Taipei Commercial and Cultural Office in Argentina 駐阿根廷臺北商務文化辦事處

Agency overview
- Jurisdiction: Argentina Bolivia Uruguay
- Headquarters: Buenos Aires, Argentina
- Agency executive: Florencia Miao-hung Hsie, Representative;
- Website: Oficina Comercial y Cultural de Taipei en Argentina

= Taipei Commercial and Cultural Office, Buenos Aires =

The Taipei Commercial and Cultural Office in Argentina; (駐阿根廷臺北商務文化辦事處 (Zhù Āgēntíng Táiběi Jīngjì Wénhuà Bànshì Chù)) (Spanish: Oficina Comercial y Cultural de Taipei en Argentina) represents the interests of Taiwan in Argentina in the absence of formal diplomatic relations, functioning as a de facto embassy.

The Office is headed by a Representative.

It also has responsibility for relations with Uruguay.
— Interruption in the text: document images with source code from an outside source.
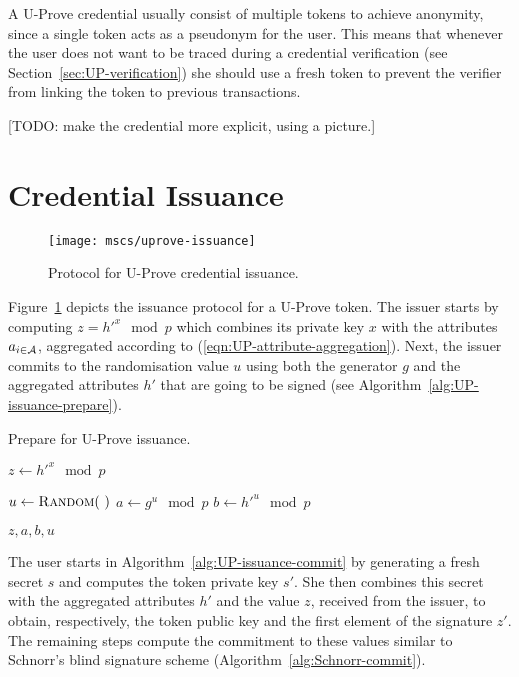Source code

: A U-Prove credential usually consist of multiple tokens to achieve anonymity,
since a single token acts as a pseudonym for the user. This means that whenever
the user does not want to be traced during a credential verification (see
Section~\ref{sec:UP-verification}) she should use a fresh token to prevent the
verifier from linking the token to previous transactions.

[TODO: make the credential more explicit, using a picture.]

\section{Credential Issuance}\label{sec:UP-issuance}

\begin{figure}[ht]
  \centering
  \texttt{[image: mscs/uprove-issuance]}
  \caption{Protocol for U-Prove credential issuance.}
  \label{msc:uprove-issuance}
\end{figure}

Figure~\ref{msc:uprove-issuance} depicts the issuance protocol for a U-Prove
token. The issuer starts by computing $z = h'^x \mod p$ which combines its
private key $x$ with the attributes $a_{i \in \mathcal{A}}$, aggregated according to
(\ref{eqn:UP-attribute-aggregation}). Next, the issuer commits to the
randomisation value $u$ using both the generator $g$ and the aggregated
attributes $h'$ that are going to be signed (see
Algorithm~\ref{alg:UP-issuance-prepare}).

\begin{algorithm}
  \caption{Prepare for U-Prove issuance.}
  \label{alg:UP-issuance-prepare}
  \addtolength{\baselineskip}{1mm}
  \begin{algorithmic}[1]
      \State $z \gets h'^x \mod p$

      \State $u \gets \Call{Random}{~}$
      \State $a \gets g^u \mod p$
      \State $b \gets h'^u \mod p$

      \Return $z, a, b, u$
    \EndFunction
  \end{algorithmic}
\end{algorithm}

The user starts in Algorithm~\ref{alg:UP-issuance-commit} by generating a fresh
secret $s$ and computes the token private key $s'$. She then combines this
secret with the aggregated attributes $h'$ and the value $z$, received from the
issuer, to obtain, respectively, the token public key and the first element of
the signature $z'$. The remaining steps compute the commitment to these values
similar to Schnorr's blind signature scheme (Algorithm~\ref{alg:Schnorr-commit}).

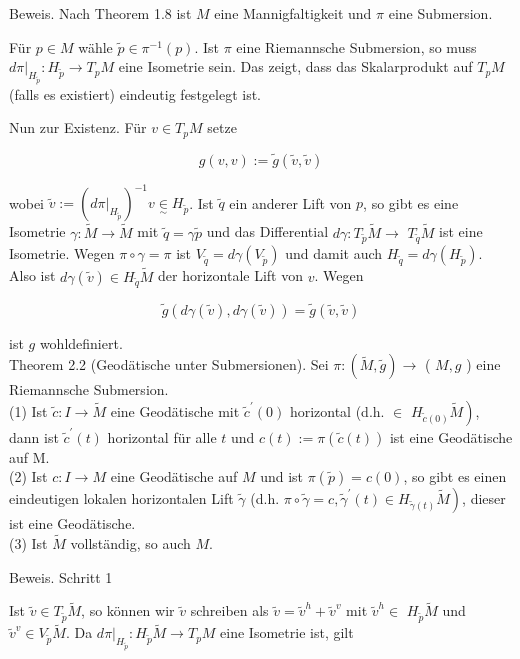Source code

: \documentclass[10pt]{article}
\begin{document}
Beweis. Nach Theorem 1.8 ist $M$ eine Mannigfaltigkeit und $\pi$ eine Submersion.

Für $p \in M$ wähle $\tilde{p} \in \pi^{-1}(p)$. Ist $\pi$ eine Riemannsche Submersion, so muss $\left.d \pi\right|_{H_{\tilde{p}}}: H_{\tilde{p}} \rightarrow T_{p} M$ eine Isometrie sein. Das zeigt, dass das Skalarprodukt auf $T_{p} M$ (falls es existiert) eindeutig festgelegt ist.

Nun zur Existenz. Für $v \in T_{p} M$ setze

$$
g(v, v):=\tilde{g}(\tilde{v}, \tilde{v})
$$

wobei $\tilde{v}:=\left(\left.d \pi\right|_{H_{\tilde{p}}}\right)^{-1} v \underset{\sim}{\in} H_{\tilde{p}}$. Ist $\tilde{q}$ ein anderer Lift von $p$, so gibt es eine Isometrie $\gamma: \tilde{M} \rightarrow \tilde{M}$ mit $\tilde{q}=\gamma \tilde{p}$ und das Differential $d \gamma: T_{\tilde{p}} \tilde{M} \rightarrow$ $T_{\tilde{q}} \tilde{M}$ ist eine Isometrie. Wegen $\pi \circ \gamma=\pi$ ist $V_{\tilde{q}}=d \gamma\left(V_{\tilde{p}}\right)$ und damit auch $H_{\tilde{q}}=d \gamma\left(H_{\tilde{p}}\right)$. Also ist $d \gamma(\tilde{v}) \in H_{\tilde{q}} \tilde{M}$ der horizontale Lift von $v$. Wegen

$$
\tilde{g}(d \gamma(\tilde{v}), d \gamma(\tilde{v}))=\tilde{g}(\tilde{v}, \tilde{v})
$$

ist $g$ wohldefiniert.\\
Theorem 2.2 (Geodätische unter Submersionen). Sei $\pi:(\tilde{M}, \tilde{g}) \rightarrow$ ( $M, g$ ) eine Riemannsche Submersion.\\
(1) Ist $\tilde{c}: I \rightarrow \tilde{M}$ eine Geodätische mit $\tilde{c}^{\prime}(0)$ horizontal (d.h. $\in$ $\left.H_{\tilde{c}(0)} \tilde{M}\right)$, dann ist $\tilde{c}^{\prime}(t)$ horizontal für alle $t$ und $c(t):=\pi(\tilde{c}(t))$ ist eine Geodätische auf M.\\
(2) Ist $c: I \rightarrow M$ eine Geodätische auf $M$ und ist $\pi(\tilde{p})=c(0)$, so gibt es einen eindeutigen lokalen horizontalen Lift $\tilde{\gamma}$ (d.h. $\left.\pi \circ \tilde{\gamma}=c, \tilde{\gamma}^{\prime}(t) \in H_{\tilde{\gamma}(t)} \tilde{M}\right)$, dieser ist eine Geodätische.\\
(3) Ist $\tilde{M}$ vollständig, so auch $M$.

Beweis. Schritt 1

Ist $\tilde{v} \in T_{\tilde{p}} \tilde{M}$, so können wir $\tilde{v}$ schreiben als $\tilde{v}=\tilde{v}^{h}+\tilde{v}^{v}$ mit $\tilde{v}^{h} \in$ $H_{\tilde{p}} \tilde{M}$ und $\tilde{v}^{v} \in V_{\tilde{p}} \tilde{M}$. Da $\left.d \pi\right|_{H_{\tilde{p}}}: H_{\tilde{p}} \tilde{M} \rightarrow T_{p} M$ eine Isometrie ist, gilt
\end{document}
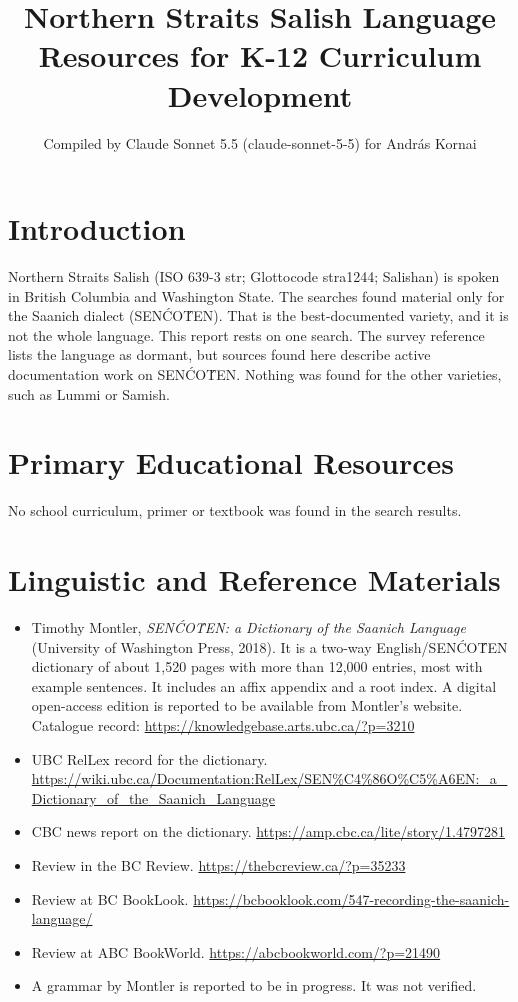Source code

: \documentclass[12pt]{article}
\title{Northern Straits Salish Language Resources for K-12 Curriculum Development}
\author{Compiled by Claude Sonnet 5.5 (claude-sonnet-5-5) for Andr\'as Kornai}
\date{}
\begin{document}
\maketitle

\section{Introduction}
Northern Straits Salish (ISO 639-3 str; Glottocode stra1244; Salishan) is spoken in British Columbia and Washington State. The searches found material only for the Saanich dialect (SEN\'C\!O\!\'T\!EN). That is the best-documented variety, and it is not the whole language. This report rests on one search. The survey reference lists the language as dormant, but sources found here describe active documentation work on SEN\'C\!O\!\'T\!EN. Nothing was found for the other varieties, such as Lummi or Samish.

\section{Primary Educational Resources}
No school curriculum, primer or textbook was found in the search results.

\section{Linguistic and Reference Materials}
\begin{itemize}
\item Timothy Montler, \emph{SEN\'C\!O\!\'T\!EN: a Dictionary of the Saanich Language} (University of Washington Press, 2018). It is a two-way English/SEN\'C\!O\!\'T\!EN dictionary of about 1,520 pages with more than 12,000 entries, most with example sentences. It includes an affix appendix and a root index. A digital open-access edition is reported to be available from Montler's website. Catalogue record: \url{https://knowledgebase.arts.ubc.ca/?p=3210}
\item UBC RelLex record for the dictionary. \url{https://wiki.ubc.ca/Documentation:RelLex/SEN%C4%86O%C5%A6EN:_a_Dictionary_of_the_Saanich_Language}
\item CBC news report on the dictionary. \url{https://amp.cbc.ca/lite/story/1.4797281}
\item Review in the BC Review. \url{https://thebcreview.ca/?p=35233}
\item Review at BC BookLook. \url{https://bcbooklook.com/547-recording-the-saanich-language/}
\item Review at ABC BookWorld. \url{https://abcbookworld.com/?p=21490}
\item A grammar by Montler is reported to be in progress. It was not verified.
\end{itemize}
\end{document}
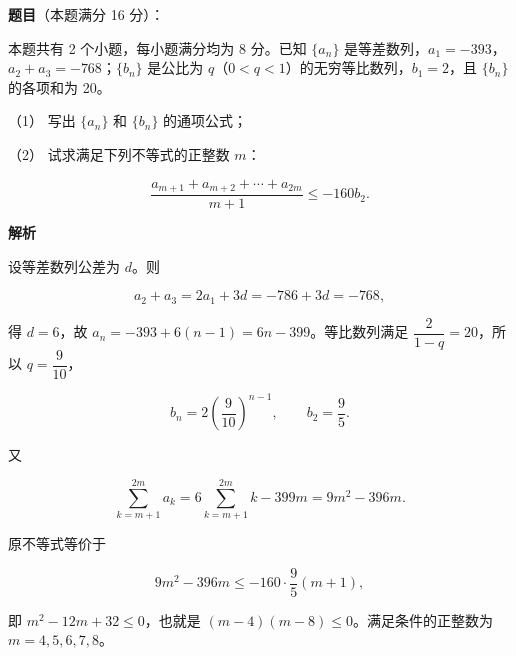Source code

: \begin{answer}

\textbf{题目}（本题满分 16 分）：

本题共有 2 个小题，每小题满分均为 8 分。已知 $\{a_n\}$ 是等差数列，$a_1=-393$，$a_2+a_3=-768$；$\{b_n\}$ 是公比为 $q$（$0<q<1$）的无穷等比数列，$b_1=2$，且 $\{b_n\}$ 的各项和为 20。

（1） 写出 $\{a_n\}$ 和 $\{b_n\}$ 的通项公式；

（2） 试求满足下列不等式的正整数 $m$：

\nopagebreak[4]
\[
\frac{a_{m+1}+a_{m+2}+\cdots+a_{2m}}{m+1}\le -160b_2.
\]

\textbf{解析}


设等差数列公差为 $d$。则

\nopagebreak[4]
\[
a_2+a_3=2a_1+3d=-786+3d=-768,
\]

得 $d=6$，故 $a_n=-393+6(n-1)=6n-399$。等比数列满足 $\dfrac{2}{1-q}=20$，所以 $q=\dfrac9{10}$，

\nopagebreak[4]
\[
b_n=2\left(\frac9{10}\right)^{n-1},\qquad b_2=\frac95.
\]


又

\nopagebreak[4]
\[
\sum_{k=m+1}^{2m}a_k=6\sum_{k=m+1}^{2m}k-399m=9m^2-396m.
\]

原不等式等价于

\nopagebreak[4]
\[
9m^2-396m\le-160\cdot\frac95(m+1),
\]

即 $m^2-12m+32\le0$，也就是 $(m-4)(m-8)\le0$。满足条件的正整数为 $m=4,5,6,7,8$。



\end{answer}
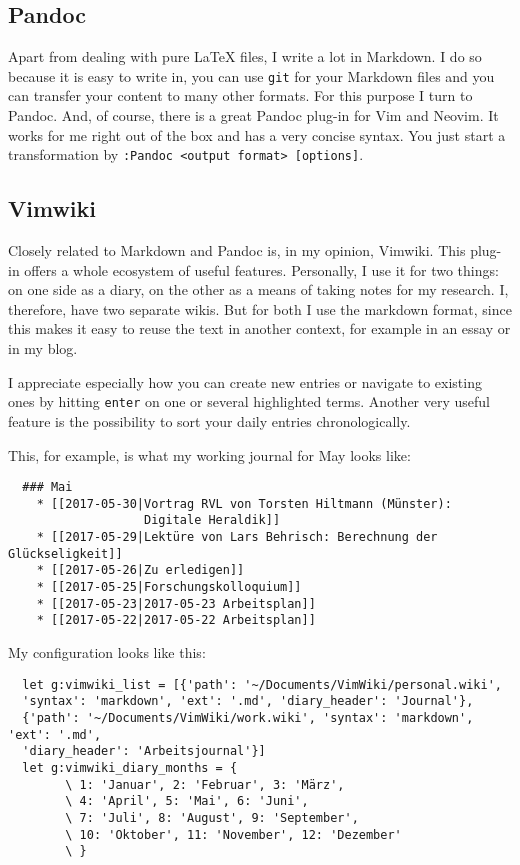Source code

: \documentclass[DIV=calc, a4paper, fontsize=12pt, headings=normal, parskip=half]{scrartcl}
\begin{document}
\subsection{Pandoc}\label{pandoc}

Apart from dealing with pure LaTeX files, I write a lot in Markdown. I
do so because it is easy to write in, you can use \texttt{git} for your
Markdown files and you can transfer your content to many other formats.
For this purpose I turn to Pandoc. And, of course, there is a great
Pandoc plug-in for Vim and Neovim. It works for me right out of the box
and has a very concise syntax. You just start a transformation by
\texttt{:Pandoc\ \textless{}output\ format\textgreater{}\ {[}options{]}}.

\subsection{Vimwiki}\label{vimwiki}

Closely related to Markdown and Pandoc is, in my opinion, Vimwiki. This
plug-in offers a whole ecosystem of useful features. Personally, I use
it for two things: on one side as a diary, on the other as a means of
taking notes for my research. I, therefore, have two separate wikis. But
for both I use the markdown format, since this makes it easy to reuse
the text in another context, for example in an essay or in my blog.

I appreciate especially how you can create new entries or navigate to
existing ones by hitting \texttt{enter} on one or several highlighted
terms. Another very useful feature is the possibility to sort your daily
entries chronologically.

This, for example, is what my working journal for May looks like:

\begin{singlespace}
  \begin{verbatim}
  ### Mai
    * [[2017-05-30|Vortrag RVL von Torsten Hiltmann (Münster):
                   Digitale Heraldik]]
    * [[2017-05-29|Lektüre von Lars Behrisch: Berechnung der Glückseligkeit]]
    * [[2017-05-26|Zu erledigen]]
    * [[2017-05-25|Forschungskolloquium]]
    * [[2017-05-23|2017-05-23 Arbeitsplan]]
    * [[2017-05-22|2017-05-22 Arbeitsplan]]
  \end{verbatim}
\end{singlespace}

My configuration looks like this:

\begin{singlespace}
  \begin{verbatim}
  let g:vimwiki_list = [{'path': '~/Documents/VimWiki/personal.wiki',
  'syntax': 'markdown', 'ext': '.md', 'diary_header': 'Journal'},
  {'path': '~/Documents/VimWiki/work.wiki', 'syntax': 'markdown', 'ext': '.md',
  'diary_header': 'Arbeitsjournal'}]
  let g:vimwiki_diary_months = {
        \ 1: 'Januar', 2: 'Februar', 3: 'März',
        \ 4: 'April', 5: 'Mai', 6: 'Juni',
        \ 7: 'Juli', 8: 'August', 9: 'September',
        \ 10: 'Oktober', 11: 'November', 12: 'Dezember'
        \ }
  \end{verbatim}
\end{singlespace}
\end{document}
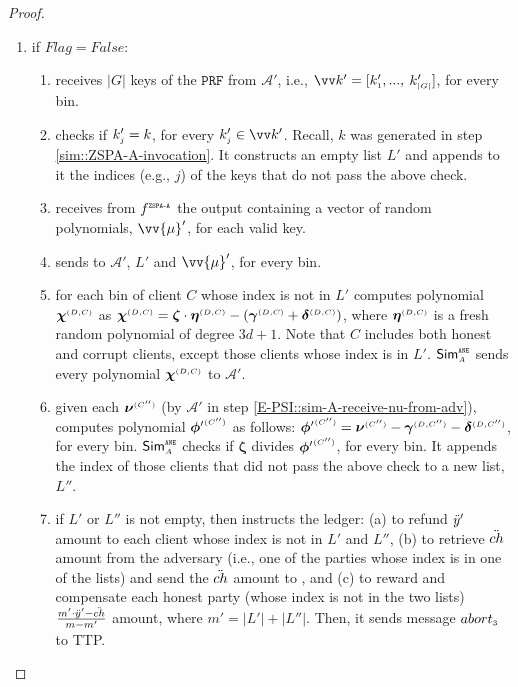 \begin{proof}
\begin{enumerate}
\begin{enumerate}
\item if $Flag=False$: 
\begin{enumerate}
%
 \item receives $|G|$ keys of the $\mathtt{PRF}$ from $\mathcal{A}'$, i.e., $\vv k'=[  k'_{\st 1}, ...,$ $  k'_{\scriptscriptstyle |G|}]$, for every bin. %
\item checks if $ k'_{\scriptscriptstyle j}= k$, for every $ k'_{\st j}\in\vv k'$. Recall,  $ k$ was generated in step \ref{sim::ZSPA-A-invocation}. It constructs an empty list $ L'$ and appends to it the indices (e.g., $j$) of the keys that do not pass the above check. 
 \item receives from $f^{\scriptscriptstyle \mathtt{ZSPA\text{-}A}}$ the output containing a vector of random polynomials, $\vv{\mu}'$, for each valid key. 
 \item sends to  $\mathcal{A}'$, $ L'$ and $\vv{\mu}'$, for every bin. 
 \item  for each bin of client $  {  C}$ whose index is not in $ L'$ computes polynomial ${\bm\chi}^{ \scriptscriptstyle {  {(D, C)}}}$ as
 ${\bm\chi}^{ \scriptscriptstyle {  {(D, C)}}}={\bm\zeta}\cdot {\bm\eta}^{ \scriptscriptstyle {  {(D,C)}}}-({\bm\gamma}^{ \scriptscriptstyle {  {(D,C)}}}+{\bm\delta}^{ \scriptscriptstyle {  {(D,C)}}})$,   where ${\bm\eta}^{ \scriptscriptstyle {  {(D,C)}}}$ is a fresh random polynomial of degree $3d+1$. Note that  $C$ includes both honest and corrupt clients, except those clients whose index is in  $ L'$. $\mathsf{Sim}^{\scriptscriptstyle \mathtt{ANE}}_{\scriptscriptstyle A}$ sends every polynomial ${\bm\chi}^{ \scriptscriptstyle {  {(D, C)}}}$ to  $\mathcal{A}'$. 
 \item\label{sim::case1-check-final-res-for-each-client} given each ${\bm\nu}^{ \scriptscriptstyle {  {(C'')}} }$ (by $\mathcal{A}'$ in step \ref{E-PSI::sim-A-receive-nu-from-adv}), computes polynomial $ {\bm\phi'}^{ \scriptscriptstyle {  {(C'')}} }$ as follows: ${\bm\phi'}^{ \scriptscriptstyle {  {(C'')}} } = {\bm\nu}^{ \scriptscriptstyle {  {(C'')}} }- {\bm\gamma}^{ \scriptscriptstyle {  {(D,C'')}}} - {\bm\delta}^{ \scriptscriptstyle {  {(D,C'')}}}$, for every bin.  $\mathsf{Sim}^{\scriptscriptstyle \mathtt{ANE}}_{\scriptscriptstyle A}$ checks if  ${\bm\zeta}$  divides $ {\bm\phi'}^{ \scriptscriptstyle {  {(C'')}} }$, for every bin. It appends the index of those clients that did not pass the above check to a new list, $ L''$. 
 \item if  $ L'$ or $ L''$ is not empty, then instructs the ledger: (a) to refund $\ddot{y}'$ amount to each  client whose index is not in $ L'$ and $ L''$, (b) to retrieve $\ddot{ch}$ amount from the adversary (i.e., one of the parties whose index is in one of the lists) and send the $\ddot{ch}$ amount to \aud, and (c) to reward and compensate each honest party (whose index is not in the two lists)  $\frac{m'\cdot \ddot{y}'-\ddot{ch}}{m-m'}$ amount, where $m'=| L'|+| L''|$.  Then, it sends message $abort_{\scriptscriptstyle 3}$ to TTP. 

\end{enumerate}
\end{enumerate}
\end{enumerate}
\end{proof}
These were previously handled by the now closed Oficina Economica de Taipei in Montevideo.

Its counterpart in Taiwan is the Argentina Trade and Cultural Office in Taipei.

==History==
Diplomatic relations between Argentina and the Republic of China (ROC) started in 1945. However, Argentina switched diplomatic relations from ROC to the People's Republic of China on 19 February 1972. In the same year, ROC closed its embassy in Buenos Aires and established the Oficina Comercial de Taiwán or "Taiwan Trade Office" in 1973, adopting its present name in August 1995.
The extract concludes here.